= What you are asked to do =
In the records that follow, locate every line with "天色尙早" and extract it.

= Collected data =
::::

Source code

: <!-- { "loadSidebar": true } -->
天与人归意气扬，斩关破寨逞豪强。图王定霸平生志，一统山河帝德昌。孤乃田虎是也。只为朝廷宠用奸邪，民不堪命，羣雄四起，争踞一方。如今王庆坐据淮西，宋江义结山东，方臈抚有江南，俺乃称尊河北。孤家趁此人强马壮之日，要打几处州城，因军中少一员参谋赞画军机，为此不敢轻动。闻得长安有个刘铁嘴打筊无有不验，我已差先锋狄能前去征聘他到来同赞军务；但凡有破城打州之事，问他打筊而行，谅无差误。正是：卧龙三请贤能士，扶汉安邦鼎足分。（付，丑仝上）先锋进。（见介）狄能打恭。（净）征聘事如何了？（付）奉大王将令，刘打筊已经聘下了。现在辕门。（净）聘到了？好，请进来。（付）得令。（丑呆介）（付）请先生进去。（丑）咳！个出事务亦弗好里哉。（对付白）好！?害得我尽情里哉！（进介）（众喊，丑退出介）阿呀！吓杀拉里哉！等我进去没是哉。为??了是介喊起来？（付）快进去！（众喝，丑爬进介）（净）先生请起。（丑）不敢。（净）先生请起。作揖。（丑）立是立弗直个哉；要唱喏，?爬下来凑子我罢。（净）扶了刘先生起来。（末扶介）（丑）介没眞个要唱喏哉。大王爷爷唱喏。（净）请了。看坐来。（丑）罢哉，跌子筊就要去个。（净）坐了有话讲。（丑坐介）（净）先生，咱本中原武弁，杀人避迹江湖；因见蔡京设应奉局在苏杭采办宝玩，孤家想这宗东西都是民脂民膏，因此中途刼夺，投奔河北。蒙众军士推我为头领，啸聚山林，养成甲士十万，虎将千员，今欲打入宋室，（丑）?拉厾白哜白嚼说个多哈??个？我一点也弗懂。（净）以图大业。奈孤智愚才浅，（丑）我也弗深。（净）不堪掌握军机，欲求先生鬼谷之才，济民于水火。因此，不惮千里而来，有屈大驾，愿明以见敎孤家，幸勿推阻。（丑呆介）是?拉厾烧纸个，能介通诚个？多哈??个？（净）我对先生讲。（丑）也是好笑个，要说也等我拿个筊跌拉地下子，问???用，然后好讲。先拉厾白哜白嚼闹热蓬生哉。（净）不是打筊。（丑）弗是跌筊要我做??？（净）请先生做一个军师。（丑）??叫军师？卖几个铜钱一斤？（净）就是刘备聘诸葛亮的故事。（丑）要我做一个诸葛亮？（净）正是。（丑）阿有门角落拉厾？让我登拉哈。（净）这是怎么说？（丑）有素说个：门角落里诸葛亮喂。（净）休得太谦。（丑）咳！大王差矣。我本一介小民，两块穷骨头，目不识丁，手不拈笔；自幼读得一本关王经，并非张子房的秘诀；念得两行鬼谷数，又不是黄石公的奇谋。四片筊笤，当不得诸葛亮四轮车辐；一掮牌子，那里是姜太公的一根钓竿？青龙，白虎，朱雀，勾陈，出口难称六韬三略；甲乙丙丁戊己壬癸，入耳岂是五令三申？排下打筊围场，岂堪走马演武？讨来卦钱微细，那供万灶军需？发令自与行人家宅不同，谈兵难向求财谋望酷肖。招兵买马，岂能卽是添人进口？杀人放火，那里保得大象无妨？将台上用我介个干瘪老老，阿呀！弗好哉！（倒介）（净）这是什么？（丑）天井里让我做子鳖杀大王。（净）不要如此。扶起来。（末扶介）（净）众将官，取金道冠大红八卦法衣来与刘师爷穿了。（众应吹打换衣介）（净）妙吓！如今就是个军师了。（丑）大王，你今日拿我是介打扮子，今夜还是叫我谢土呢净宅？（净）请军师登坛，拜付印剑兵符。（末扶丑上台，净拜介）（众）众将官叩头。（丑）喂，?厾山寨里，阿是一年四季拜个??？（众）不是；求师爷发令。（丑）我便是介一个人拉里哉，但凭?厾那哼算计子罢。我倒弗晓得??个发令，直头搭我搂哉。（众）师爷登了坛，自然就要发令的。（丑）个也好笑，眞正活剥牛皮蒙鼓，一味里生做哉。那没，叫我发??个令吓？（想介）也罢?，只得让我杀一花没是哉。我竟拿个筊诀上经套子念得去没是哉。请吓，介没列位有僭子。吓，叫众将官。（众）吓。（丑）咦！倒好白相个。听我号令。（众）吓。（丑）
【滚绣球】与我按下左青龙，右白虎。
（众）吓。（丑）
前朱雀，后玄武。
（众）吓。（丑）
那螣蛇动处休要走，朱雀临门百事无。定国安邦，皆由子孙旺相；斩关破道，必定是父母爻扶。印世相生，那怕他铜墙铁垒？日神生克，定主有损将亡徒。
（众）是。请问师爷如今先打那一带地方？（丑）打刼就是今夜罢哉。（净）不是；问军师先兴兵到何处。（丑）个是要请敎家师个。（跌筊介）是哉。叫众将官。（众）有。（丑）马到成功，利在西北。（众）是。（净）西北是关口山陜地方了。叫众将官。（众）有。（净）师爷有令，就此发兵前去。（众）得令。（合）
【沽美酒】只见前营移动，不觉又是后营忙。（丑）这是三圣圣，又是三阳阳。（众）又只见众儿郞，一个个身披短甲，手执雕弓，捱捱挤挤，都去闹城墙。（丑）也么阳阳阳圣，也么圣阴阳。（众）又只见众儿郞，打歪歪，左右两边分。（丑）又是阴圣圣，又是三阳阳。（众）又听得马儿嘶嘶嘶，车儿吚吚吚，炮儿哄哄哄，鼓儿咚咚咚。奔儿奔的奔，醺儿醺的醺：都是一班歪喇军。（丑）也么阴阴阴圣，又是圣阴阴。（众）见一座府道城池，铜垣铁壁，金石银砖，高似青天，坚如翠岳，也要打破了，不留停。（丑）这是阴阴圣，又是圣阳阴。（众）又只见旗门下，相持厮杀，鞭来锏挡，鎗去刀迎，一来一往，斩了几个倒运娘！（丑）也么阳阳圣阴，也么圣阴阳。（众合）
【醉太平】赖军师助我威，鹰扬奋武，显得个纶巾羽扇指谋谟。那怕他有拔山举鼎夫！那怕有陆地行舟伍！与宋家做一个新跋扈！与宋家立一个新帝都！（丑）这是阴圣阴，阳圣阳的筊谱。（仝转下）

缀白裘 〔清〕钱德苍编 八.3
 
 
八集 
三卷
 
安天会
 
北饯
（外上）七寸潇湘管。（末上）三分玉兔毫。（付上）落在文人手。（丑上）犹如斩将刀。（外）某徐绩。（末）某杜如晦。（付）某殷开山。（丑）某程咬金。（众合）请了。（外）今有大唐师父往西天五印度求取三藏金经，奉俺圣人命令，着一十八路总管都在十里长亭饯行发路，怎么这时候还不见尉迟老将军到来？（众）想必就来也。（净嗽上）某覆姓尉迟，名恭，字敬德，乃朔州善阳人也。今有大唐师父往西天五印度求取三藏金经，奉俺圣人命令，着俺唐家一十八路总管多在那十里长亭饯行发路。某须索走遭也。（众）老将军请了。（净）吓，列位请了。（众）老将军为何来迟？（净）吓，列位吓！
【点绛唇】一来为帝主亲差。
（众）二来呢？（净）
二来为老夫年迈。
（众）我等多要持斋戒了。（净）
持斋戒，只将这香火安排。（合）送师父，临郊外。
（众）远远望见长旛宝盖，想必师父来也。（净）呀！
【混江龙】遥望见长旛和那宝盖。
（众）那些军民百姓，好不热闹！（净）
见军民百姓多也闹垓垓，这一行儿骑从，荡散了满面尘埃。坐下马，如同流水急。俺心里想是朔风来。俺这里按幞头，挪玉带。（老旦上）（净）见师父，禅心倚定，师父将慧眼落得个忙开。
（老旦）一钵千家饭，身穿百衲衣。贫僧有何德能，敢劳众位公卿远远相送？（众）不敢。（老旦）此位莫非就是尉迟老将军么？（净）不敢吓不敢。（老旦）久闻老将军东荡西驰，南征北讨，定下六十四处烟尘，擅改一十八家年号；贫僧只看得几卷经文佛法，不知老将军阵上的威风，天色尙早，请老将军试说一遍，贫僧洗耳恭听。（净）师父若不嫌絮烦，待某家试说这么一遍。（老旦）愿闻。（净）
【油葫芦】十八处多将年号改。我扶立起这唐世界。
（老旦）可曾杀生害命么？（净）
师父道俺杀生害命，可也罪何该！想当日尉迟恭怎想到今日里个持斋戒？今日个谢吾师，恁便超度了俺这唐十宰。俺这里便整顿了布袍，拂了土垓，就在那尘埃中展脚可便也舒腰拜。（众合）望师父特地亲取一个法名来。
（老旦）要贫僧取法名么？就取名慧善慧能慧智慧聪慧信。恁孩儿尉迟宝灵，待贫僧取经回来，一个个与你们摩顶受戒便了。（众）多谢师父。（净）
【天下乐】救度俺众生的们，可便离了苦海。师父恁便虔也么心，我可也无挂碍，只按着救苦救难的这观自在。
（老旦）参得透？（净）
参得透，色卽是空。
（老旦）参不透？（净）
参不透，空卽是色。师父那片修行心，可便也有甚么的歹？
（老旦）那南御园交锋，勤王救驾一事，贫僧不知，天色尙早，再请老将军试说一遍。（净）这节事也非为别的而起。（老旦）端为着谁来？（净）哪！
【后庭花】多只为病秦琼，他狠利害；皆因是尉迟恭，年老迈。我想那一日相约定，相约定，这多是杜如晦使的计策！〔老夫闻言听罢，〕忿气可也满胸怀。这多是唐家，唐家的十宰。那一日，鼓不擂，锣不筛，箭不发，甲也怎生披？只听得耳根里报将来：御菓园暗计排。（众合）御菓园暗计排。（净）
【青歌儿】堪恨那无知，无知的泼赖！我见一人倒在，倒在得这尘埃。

::::

= Result for this exercise =
（老旦）一钵千家饭，身穿百衲衣。贫僧有何德能，敢劳众位公卿远远相送？（众）不敢。（老旦）此位莫非就是尉迟老将军么？（净）不敢吓不敢。（老旦）久闻老将军东荡西驰，南征北讨，定下六十四处烟尘，擅改一十八家年号；贫僧只看得几卷经文佛法，不知老将军阵上的威风，天色尙早，请老将军试说一遍，贫僧洗耳恭听。（净）师父若不嫌絮烦，待某家试说这么一遍。（老旦）愿闻。（净）
（老旦）那南御园交锋，勤王救驾一事，贫僧不知，天色尙早，再请老将军试说一遍。（净）这节事也非为别的而起。（老旦）端为着谁来？（净）哪！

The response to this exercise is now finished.